This is an interview with Mark Henn, Head of Department, Asset Development, Transport for London and Drew Barritt, Lead Trainer, A2B Excellence. Transport for London won the Public Sector award at the 2014 Employee Engagement Awards.

If you had to pick a reason why you think you won the award, what do you think it was?

Mark Henn: For me, it’s around engaging with the team and aligning engagement with the business objectives of what not only my teams needs to achieve, but also corporately what Transport for London (TfL) needs to achieve.

My team [the Asset Development department] acts as the conduit: the single point of contact for the outside market to engage with the business. We deal with property professionals in regard to building on or next to the railway. It’s about leveraging the outside market to improve not only the commercial aspects for TfL, but the operational benefits as well.

In the last year we have doubled our turnover, and that will grow by 25% this year and by 50% next year. It was quite obvious that we needed to be fit for purpose. The way we engage with the outside market needed to be slick and we all recognised that as this is a relatively fledgling area of the business it needed some work. 

We have undertaken change initiatives before but we found that the day job takes over and so this time I wanted to make sure it stuck. I wanted to make sure we had a team that was engaged in doing it because they could see the benefits themselves. 
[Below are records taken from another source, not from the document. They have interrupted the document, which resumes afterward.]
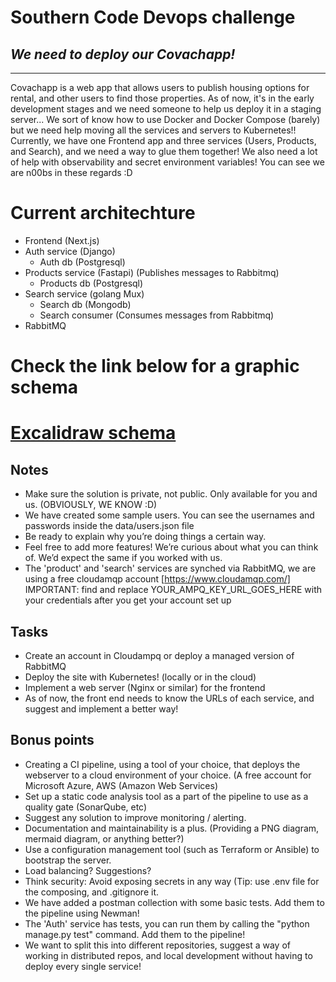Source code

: # Southern Code Devops challenge 
## _We need to deploy our Covachapp!_

--------

Covachapp is a web app that allows users to publish housing options for rental, and other users to find those properties.
As of now, it's in the early development stages and we need someone to help us deploy it in a staging server...
We sort of know how to use Docker and Docker Compose (barely) but we need help moving all the services and servers to Kubernetes!!
Currently, we have one Frontend app and three services (Users, Products, and Search), and we need a way to glue them together!
We also need a lot of help with observability and secret environment variables! You can see we are n00bs in these regards :D

# Current architechture
- Frontend (Next.js)
- Auth service (Django)
    - Auth db (Postgresql)
- Products service (Fastapi) (Publishes messages to Rabbitmq)
    - Products db (Postgresql)
- Search service (golang Mux)
    - Search db (Mongodb)
    - Search consumer (Consumes messages from Rabbitmq)
- RabbitMQ

# Check the link below for a graphic schema
# [Excalidraw schema](https://excalidraw.com/#json=SuEz9hJp7PNMQqwuBYgW8,iGzIvhocOKmqSN3-EyAIXw)

## Notes

- Make sure the solution is private, not public. Only available for you and us. (OBVIOUSLY, WE KNOW :D)
- We have created some sample users. You can see the usernames and passwords inside the data/users.json file
- Be ready to explain why you’re doing things a certain way.
- Feel free to add more features! We’re curious about what you can think of. We’d expect the same if you worked with us.
- The 'product' and 'search' services are synched via RabbitMQ, we are using a free cloudamqp account [https://www.cloudamqp.com/]
     IMPORTANT: find and replace YOUR_AMPQ_KEY_URL_GOES_HERE with your credentials after you get your account set up

## Tasks

- Create an account in Cloudampq or deploy a managed version of RabbitMQ
- Deploy the site with Kubernetes! (locally or in the cloud)
- Implement a web server (Nginx or similar) for the frontend
- As of now, the front end needs to know the URLs of each service, and suggest and implement a better way!

## Bonus points

-  Creating a CI pipeline, using a tool of your choice, that deploys the webserver to a cloud environment of your choice. (A free account for Microsoft Azure, AWS (Amazon Web Services)
- Set up a static code analysis tool as a part of the pipeline to use as a quality gate (SonarQube, etc)
- Suggest any solution to improve monitoring / alerting.
- Documentation and maintainability is a plus. (Providing a PNG diagram, mermaid diagram, or anything better?)
- Use a configuration management tool (such as Terraform or Ansible) to bootstrap the server.
- Load balancing? Suggestions?
- Think security: Avoid exposing secrets in any way (Tip: use .env file for the composing, and .gitignore it.
- We have added a postman collection with some basic tests. Add them to the pipeline using Newman!
- The 'Auth' service has tests, you can run them by calling the "python manage.py test" command. Add them to the pipeline!
- We want to split this into different repositories, suggest a way of working in distributed repos, and local development without having to deploy every single service!
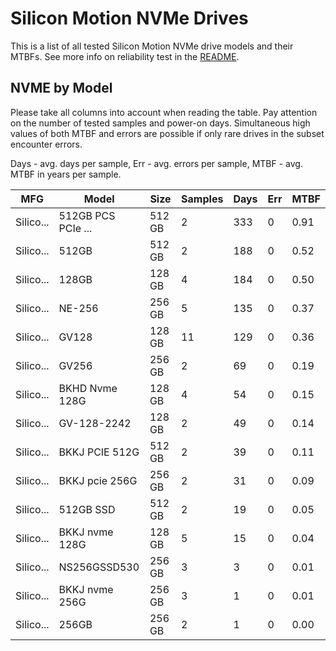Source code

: Silicon Motion NVMe Drives
==========================

This is a list of all tested Silicon Motion NVMe drive models and their MTBFs. See more
info on reliability test in the [README](https://github.com/bsdhw/SMART).

NVME by Model
------------

Please take all columns into account when reading the table. Pay attention on the
number of tested samples and power-on days. Simultaneous high values of both MTBF
and errors are possible if only rare drives in the subset encounter errors.

Days - avg. days per sample,
Err  - avg. errors per sample,
MTBF - avg. MTBF in years per sample.

| MFG       | Model              | Size   | Samples | Days  | Err   | MTBF |
|-----------|--------------------|--------|---------|-------|-------|------|
| Silico... | 512GB PCS PCIe ... | 512 GB | 2       | 333   | 0     | 0.91   |
| Silico... | 512GB              | 512 GB | 2       | 188   | 0     | 0.52   |
| Silico... | 128GB              | 128 GB | 4       | 184   | 0     | 0.50   |
| Silico... | NE-256             | 256 GB | 5       | 135   | 0     | 0.37   |
| Silico... | GV128              | 128 GB | 11      | 129   | 0     | 0.36   |
| Silico... | GV256              | 256 GB | 2       | 69    | 0     | 0.19   |
| Silico... | BKHD Nvme 128G     | 128 GB | 4       | 54    | 0     | 0.15   |
| Silico... | GV-128-2242        | 128 GB | 2       | 49    | 0     | 0.14   |
| Silico... | BKKJ PCIE 512G     | 512 GB | 2       | 39    | 0     | 0.11   |
| Silico... | BKKJ pcie 256G     | 256 GB | 2       | 31    | 0     | 0.09   |
| Silico... | 512GB SSD          | 512 GB | 2       | 19    | 0     | 0.05   |
| Silico... | BKKJ nvme 128G     | 128 GB | 5       | 15    | 0     | 0.04   |
| Silico... | NS256GSSD530       | 256 GB | 3       | 3     | 0     | 0.01   |
| Silico... | BKKJ nvme 256G     | 256 GB | 3       | 1     | 0     | 0.01   |
| Silico... | 256GB              | 256 GB | 2       | 1     | 0     | 0.00   |
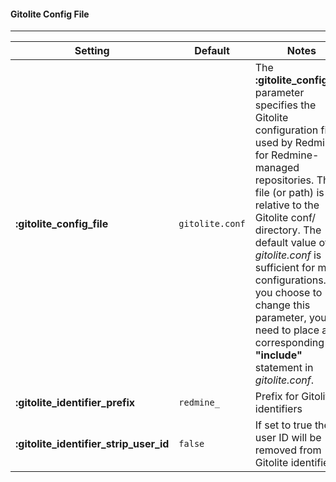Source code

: #### Gitolite Config File
***

Setting | Default | Notes
--------|---------|------
**:gitolite_config_file**                 | `gitolite.conf` | The **:gitolite_config_file** parameter specifies the Gitolite configuration file used by Redmine for Redmine-managed repositories. This file (or path) is relative to the Gitolite conf/ directory. The default value of *gitolite.conf* is sufficient for most configurations. If you choose to change this parameter, you will need to place a corresponding **"include"** statement in *gitolite.conf*.
**:gitolite_identifier_prefix**           | `redmine_` | Prefix for Gitolite identifiers
**:gitolite_identifier_strip_user_id**    | `false`    | If set to true thee user ID will be removed from Gitolite identifiers
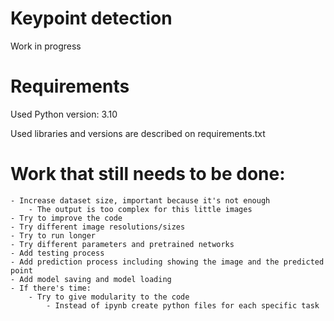 # Keypoint detection
Work in progress

# Requirements
Used Python version: 3.10

Used libraries and versions are described on requirements.txt

# Work that still needs to be done:
    - Increase dataset size, important because it's not enough
        - The output is too complex for this little images
    - Try to improve the code
    - Try different image resolutions/sizes
    - Try to run longer
    - Try different parameters and pretrained networks
    - Add testing process
    - Add prediction process including showing the image and the predicted point
    - Add model saving and model loading
    - If there's time: 
        - Try to give modularity to the code
            - Instead of ipynb create python files for each specific task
People find it easier to solve problems if you give them the space and the ownership to solve it.

You often get change done to you. That never feels very engaging because you just have to get on with it. I didn’t want that. I wanted the team to be engaged and to find it personal to them and for the team to be able improve what they do. People find it easier to solve problems if you give them the space and the ownership to solve it. It then becomes embedded. 

Drew Barritt: The one thing which sticks in my mind very clearly, and why I think we won the award, was the fact that Mark was taking a clear and committed approach to long-term improvement. Many of these activities can be short-term and designed to deliver results in three to six months. This is about a long-term commitment to improve departments for many years to come, and it was about doing things in the right way, rather than using tricks or cheats or quick patches to get things moving fast.        

Mark Henn: The initial programme was a year and we are developing further tranches as we go. I don’t see it as a start and an end. You need to have a continuous cycle; otherwise it will wither and die.  One of the exercises we looked at was how to improve the clarity and presentation of our reporting. We’ve made some incredible progress but it’s not done. We will pick it up again and will ask ourselves how we can improve it.  

Drew Barritt: That long-term commitment mirrors the business and how it operates. The projects that Mark’s team deal with are long-term. They can last five years. The programme needs to have the long-term staying power to match the nature of the project work they are dealing with. If they are working on one job for five years they need to have staying power to see it through to the end.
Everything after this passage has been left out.